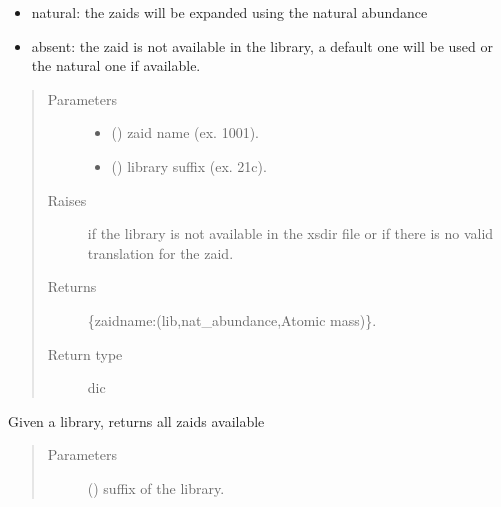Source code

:\documentclass[letterpaper,10pt,english]{sphinxmanual}
\begin{document}
\begin{fulllineitems}
\begin{fulllineitems}
\begin{description}
\begin{itemize}
\item {} 
\sphinxAtStartPar
natural: the zaids will be expanded using the natural abundance

\item {} 
\sphinxAtStartPar
absent: the zaid is not available in the library, a default one
will be used or the natural one if available.

\end{itemize}

\end{description}
\begin{quote}\begin{description}
\item[{Parameters}] \leavevmode\begin{itemize}
\item {} 
\sphinxAtStartPar
{} () \textendash{} zaid name (ex. 1001).

\item {} 
\sphinxAtStartPar
{} () \textendash{} library suffix (ex. 21c).

\end{itemize}

\item[{Raises}] \leavevmode
\sphinxAtStartPar
{} \textendash{} if the library is not available in the xsdir file or if there is
    no valid translation for the zaid.

\item[{Returns}] \leavevmode
\sphinxAtStartPar
{} \textendash{} \{zaidname:(lib,nat\_abundance,Atomic mass)\}.

\item[{Return type}] \leavevmode
\sphinxAtStartPar
dic

\end{description}\end{quote}

\end{fulllineitems}


\begin{fulllineitems}
\label{\detokenize{api/initobjects:libmanager.LibManager.get_libzaids}}
\sphinxAtStartPar
Given a library, returns all zaids available
\begin{quote}\begin{description}
\item[{Parameters}] \leavevmode
\sphinxAtStartPar
{} () \textendash{} suffix of the library.


\end{description}
\end{quote}
\end{fulllineitems}
\end{fulllineitems}
\end{document}
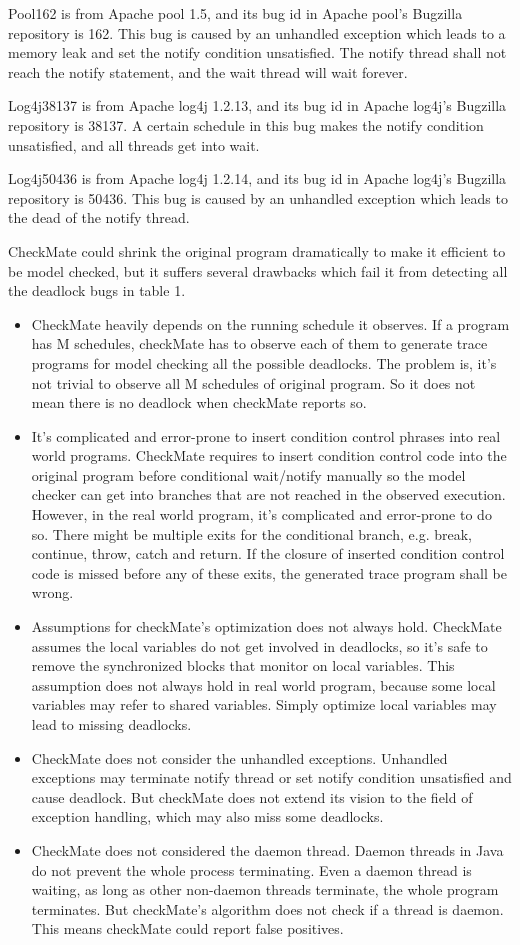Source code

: \documentclass{sigplanconf}
\begin{document}
Pool162 is from Apache pool 1.5, and its bug id in Apache pool’s Bugzilla repository is 162. This bug is caused by an unhandled exception which leads to a memory leak and set the notify condition unsatisfied. The notify thread shall not reach the notify statement, and the wait thread will wait forever.

Log4j38137 is from Apache log4j 1.2.13, and its bug id in Apache log4j’s Bugzilla repository is 38137. A certain schedule in this bug makes the notify condition unsatisfied, and all threads get into wait.

Log4j50436 is from Apache log4j 1.2.14, and its bug id in Apache log4j’s Bugzilla repository is 50436. This bug is caused by an unhandled exception which leads to the dead of the notify thread.

CheckMate could shrink the original program dramatically to make it efficient to be model checked, but it suffers several drawbacks which fail it from detecting all the deadlock bugs in table 1.
\begin{itemize}
  \item CheckMate heavily depends on the running schedule it observes. If a program has M schedules, checkMate has to observe each of them to generate trace programs for model checking all the possible deadlocks. The problem is, it’s not trivial to observe all M schedules of original program. So it does not mean there is no deadlock when checkMate reports so.
  \item It’s complicated and error-prone to insert condition control phrases into real world programs. CheckMate requires to insert condition control code into the original program before conditional wait/notify manually so the model checker can get into branches that are not reached in the observed execution. However, in the real world program, it’s complicated and error-prone to do so. There might be multiple exits for the conditional branch, e.g. break, continue, throw, catch and return. If the closure of inserted condition control code is missed before any of these exits, the generated trace program shall be wrong.
  \item Assumptions for checkMate’s optimization does not always hold. CheckMate assumes the local variables do not get involved in deadlocks, so it’s safe to remove the synchronized blocks that monitor on local variables. This assumption does not always hold in real world program, because some local variables may refer to shared variables. Simply optimize local variables may lead to missing deadlocks.
  \item CheckMate does not consider the unhandled exceptions. Unhandled exceptions may terminate notify thread or set notify condition unsatisfied and cause deadlock. But checkMate does not extend its vision to the field of exception handling, which may also miss some deadlocks.
  \item CheckMate does not considered the daemon thread. Daemon threads in Java do not prevent the whole process terminating. Even a daemon thread is waiting, as long as other non-daemon threads terminate, the whole program terminates. But checkMate’s algorithm does not check if a thread is daemon. This means checkMate could report false positives.
\end{itemize}
\end{document}
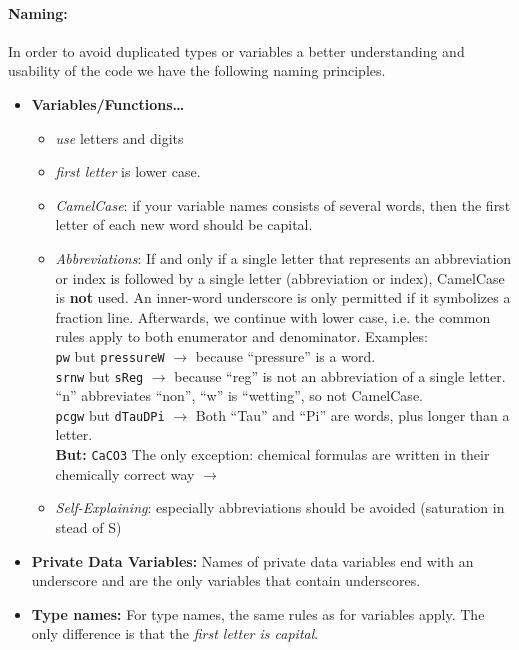 \paragraph{Naming:}
In order to avoid duplicated types or variables a better understanding and usability
of the code we have the following naming principles.
\begin{itemize}
\item \textbf{Variables/Functions\ldots}
  \begin{itemize}
  \item \emph{use} letters and digits
  \item \emph{first letter} is lower case.
  \item \emph{CamelCase}: if your variable names consists of several words, then
        the first letter of each new word should be capital.
  \item \emph{Abbreviations}: If and only if a single letter that represents an
         abbreviation or index is followed by a single letter (abbreviation or index),
         CamelCase is {\bf not} used. An inner-word underscore is only permitted if
         it symbolizes a fraction line. Afterwards, we continue with lower case, i.e.
         the common rules apply to both enumerator and denominator. Examples: \\
         \texttt{pw} but \texttt{pressureW} $\rightarrow$ because ``pressure'' is a word.\\
         \texttt{srnw} but \texttt{sReg} $\rightarrow$ because ``reg'' is not an
         abbreviation of a single letter. ``n'' abbreviates ``non'', ``w'' is ``wetting'', so not CamelCase.\\
         \texttt{pcgw} but \texttt{dTauDPi} $\rightarrow$ Both ``Tau'' and ``Pi''
         are words, plus longer than a letter.\\
         \textbf{But:} \texttt{CaCO3} The only exception: chemical formulas are
         written in their chemically correct way $\rightarrow$
  \item \emph{Self-Explaining}: especially abbreviations should be avoided (saturation in stead of S)
  \end{itemize}
\item \textbf{Private Data Variables:} Names of private data variables end with an
      underscore and are the only variables that contain underscores.
\item \textbf{Type names:} For type names, the same rules as for variables apply. The
      only difference is that the \emph{first letter is capital}.

\end{itemize}
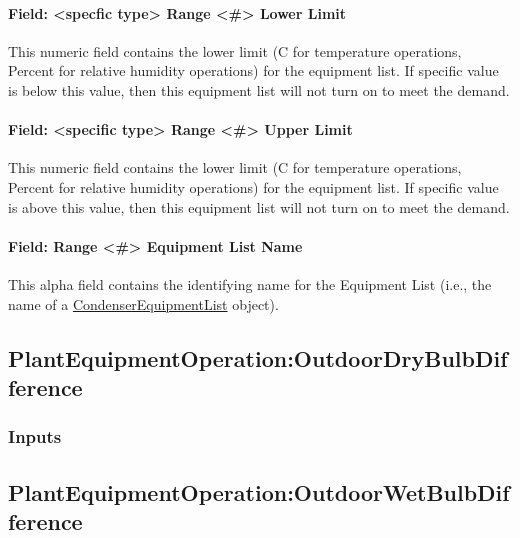 \paragraph{Field: \textless{}specfic type\textgreater{} Range \textless{}\#\textgreater{} Lower Limit}\label{field-specfic-type-range-lower-limit}

This numeric field contains the lower limit (C for temperature operations, Percent for relative humidity operations) for the equipment list. If specific value is below this value, then this equipment list will not turn on to meet the demand.

\paragraph{Field: \textless{}specific type\textgreater{} Range \textless{}\#\textgreater{} Upper Limit}\label{field-specific-type-range-upper-limit}

This numeric field contains the lower limit (C for temperature operations, Percent for relative humidity operations) for the equipment list. If specific value is above this value, then this equipment list will not turn on to meet the demand.

\paragraph{Field: Range \textless{}\#\textgreater{} Equipment List Name}\label{field-range-equipment-list-name-1}

This alpha field contains the identifying name for the Equipment List (i.e., the name of a \hyperref[condenserequipmentlist]{CondenserEquipmentList} object).

\subsection{PlantEquipmentOperation:OutdoorDryBulbDifference}\label{plantequipmentoperationoutdoordrybulbdifference}

\subsubsection{Inputs}\label{inputs-9-013}

\subsection{PlantEquipmentOperation:OutdoorWetBulbDifference}\label{plantequipmentoperationoutdoorwetbulbdifference}


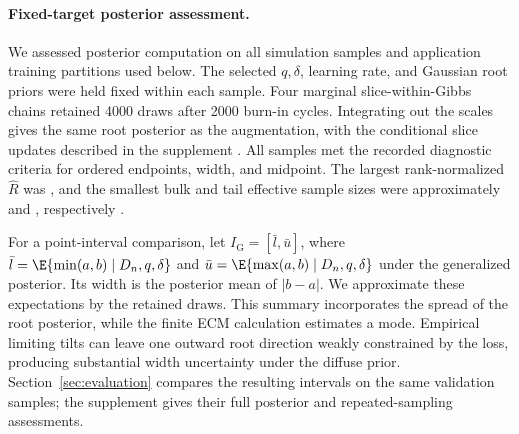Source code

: \paragraph{Fixed-target posterior assessment.}
We assessed posterior computation on all \MTIFullSimulations{} simulation
samples and \MTIFullApplications{} application training partitions used below.
The selected \(q,\delta\), learning rate, and Gaussian root priors were held
fixed within each sample. Four marginal slice-within-Gibbs chains retained
4000 draws after 2000 burn-in cycles. Integrating out the scales gives the
same root posterior as the augmentation, with the conditional slice updates
described in the supplement \citep{Neal2003SliceSampling}.
All \MTIFullDatasets{} samples met the recorded diagnostic criteria for
ordered endpoints, width, and midpoint. The largest rank-normalized
\(\widehat R\) was \MTIFullRhat{}, and the smallest bulk and tail effective
sample sizes were approximately \MTIFullBulkESS{} and \MTIFullTailESS{},
respectively \citep{VehtariEtAl2021Rhat}.

For a point-interval comparison, let
\(I_{\mathrm G}=[\bar l,\bar u]\), where
\(\bar l=\E\{\min(a,b)\mid D_n,q,\delta\}\) and
\(\bar u=\E\{\max(a,b)\mid D_n,q,\delta\}\) under the generalized posterior.
Its width is the posterior mean of \(|b-a|\). We approximate these expectations
by the retained draws. This summary incorporates the spread of the root
posterior, while the finite ECM calculation estimates a mode. Empirical
limiting tilts can leave one outward root direction weakly constrained by
the loss, producing substantial width uncertainty under the diffuse prior.
Section~\ref{sec:evaluation} compares the resulting intervals on the same
validation samples; the supplement gives their full posterior and
repeated-sampling assessments.
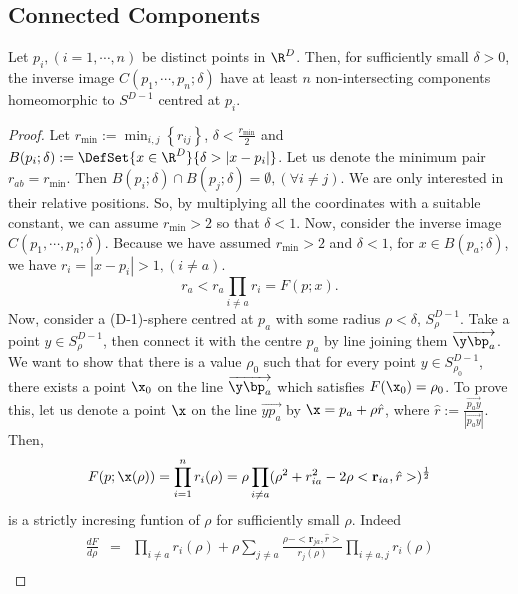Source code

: \documentclass{article}
\begin{document}
\subsection{Connected Components}
\label{sec:org0113ac2}
\begin{prop}
Let $p_i, (i=1,\cdots,n)$ be distinct points in $\R^D$. Then, for sufficiently small $\delta >0$, the inverse image $C(p_1,\cdots,p_n;\delta)$ have at least $n$ non-intersecting components homeomorphic to $S^{D-1}$ centred at $p_i$.
\end{prop}
\begin{proof}
Let $r_{\min}:= \min_{i,j}\left\{r_{ij}\right\}$, $\delta < \frac{r_{\min}}{2}$ and $B(p_i;\delta):= \DefSet{x\in \R^D}{\delta >|x-p_i|}$. Let us denote the minimum pair $r_{ab}=r_{\min}$. Then $B(p_i;\delta)\cap B(p_j;\delta) = \emptyset, (\forall i\ne j)$.  We are only interested in their relative positions. So, by multiplying all the coordinates with a suitable constant, we can assume $r_{\min}>2$ so that $\delta <1$. Now, consider the inverse image $C(p_1,\cdots,p_n;\delta)$. Because we have assumed $r_{\min}>2$ and $\delta <1$, for $x\in B(p_a;\delta)$, we have $r_i = |x-p_i|>1, (i\ne a)$. 
\begin{equation}
\label{eq:inequality_radius}
r_a < r_a\prod_{i\ne a}r_i =F(p;x).
\end{equation}
Now, consider a (D-1)-sphere centred at $p_a$ with some radius $\rho < \delta$, $S^{D-1}_{\rho}$. Take a point $y \in S^{D-1}_{\rho}$, then connect it with the centre $p_a$ by line joining them $\overrightarrow{\y \bp_a}$. We want to show that there is a value $\rho_0$ such that for every point $y \in S^{D-1}_{\rho_0}$, there exists a point $\x_0$ on the line $\overrightarrow{\y \bp_a}$ which satisfies $F(\x_0)=\rho_0$. To prove this, let us denote a point $\x$ on the line $\overrightarrow{yp_a}$ by $\x = p_a + \rho \hat{r}$, where $\hat{r} := \frac{\overrightarrow{p_a y}}{|\overrightarrow{p_a y}|}$. Then, 
\begin{equation}
\label{}
F(p;\x(\rho))=\prod_{i=1}^{n} r_i(\rho) = \rho \prod_{i \ne a } (\rho^2 + r^2_{ia} - 2\rho <\mathbf{r}_{ia},\hat{r}>)^{\frac{1}{2}}
\end{equation}
is a strictly incresing funtion of $\rho$ for sufficiently small $\rho$. Indeed
\begin{eqnarray}
\label{}
\frac{d F}{d \rho} &=& \prod_{i \ne a } r_i(\rho) + \rho \sum_{j\ne a } \frac{\rho -  <\mathbf{r}_{ja},\hat{r}>}{r_j(\rho)}\prod_{i \ne a,j } r_i(\rho)\nonumber\\

\end{eqnarray}
\end{proof}
\end{document}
________________________
» **Exercise instructions**:
Copy out only the lines of the records above from the one with "partitions used below." through the one with "same root posterior", exactly as they stand, both included.

» **Task output**:
samples and \MTIFullApplications{} application training partitions used below.
The selected \(q,\delta\), learning rate, and Gaussian root priors were held
fixed within each sample. Four marginal slice-within-Gibbs chains retained
4000 draws after 2000 burn-in cycles. Integrating out the scales gives the
same root posterior as the augmentation, with the conditional slice updates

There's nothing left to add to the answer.